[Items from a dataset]
<<<<

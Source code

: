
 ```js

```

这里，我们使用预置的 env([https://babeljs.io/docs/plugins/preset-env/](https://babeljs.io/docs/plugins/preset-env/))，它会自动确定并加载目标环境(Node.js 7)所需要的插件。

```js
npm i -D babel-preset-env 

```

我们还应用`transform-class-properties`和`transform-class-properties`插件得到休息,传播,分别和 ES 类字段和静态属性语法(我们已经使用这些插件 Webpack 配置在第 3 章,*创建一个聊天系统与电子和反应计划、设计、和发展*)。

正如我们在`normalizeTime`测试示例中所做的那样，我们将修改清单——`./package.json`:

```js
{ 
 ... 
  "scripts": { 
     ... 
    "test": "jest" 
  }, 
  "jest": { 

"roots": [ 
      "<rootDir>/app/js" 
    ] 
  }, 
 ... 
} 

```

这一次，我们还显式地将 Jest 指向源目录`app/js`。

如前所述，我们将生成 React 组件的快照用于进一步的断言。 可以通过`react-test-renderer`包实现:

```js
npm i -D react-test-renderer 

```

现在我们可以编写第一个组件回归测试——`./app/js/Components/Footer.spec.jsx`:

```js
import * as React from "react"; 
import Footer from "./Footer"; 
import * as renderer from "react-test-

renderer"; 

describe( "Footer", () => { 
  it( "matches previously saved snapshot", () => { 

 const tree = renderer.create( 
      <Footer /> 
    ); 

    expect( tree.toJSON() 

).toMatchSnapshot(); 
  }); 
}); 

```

>>>>
<<<<

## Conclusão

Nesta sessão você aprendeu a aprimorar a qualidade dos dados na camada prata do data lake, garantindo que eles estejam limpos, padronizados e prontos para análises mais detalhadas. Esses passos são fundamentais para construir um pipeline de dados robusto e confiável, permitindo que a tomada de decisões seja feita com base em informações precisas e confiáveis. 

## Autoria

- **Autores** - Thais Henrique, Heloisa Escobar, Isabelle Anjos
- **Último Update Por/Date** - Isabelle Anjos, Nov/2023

>>>>

**What is required:** Search the data for "Anjos". Copy each line that has it.

**Answer box:**
- **Autores** - Thais Henrique, Heloisa Escobar, Isabelle Anjos
- **Último Update Por/Date** - Isabelle Anjos, Nov/2023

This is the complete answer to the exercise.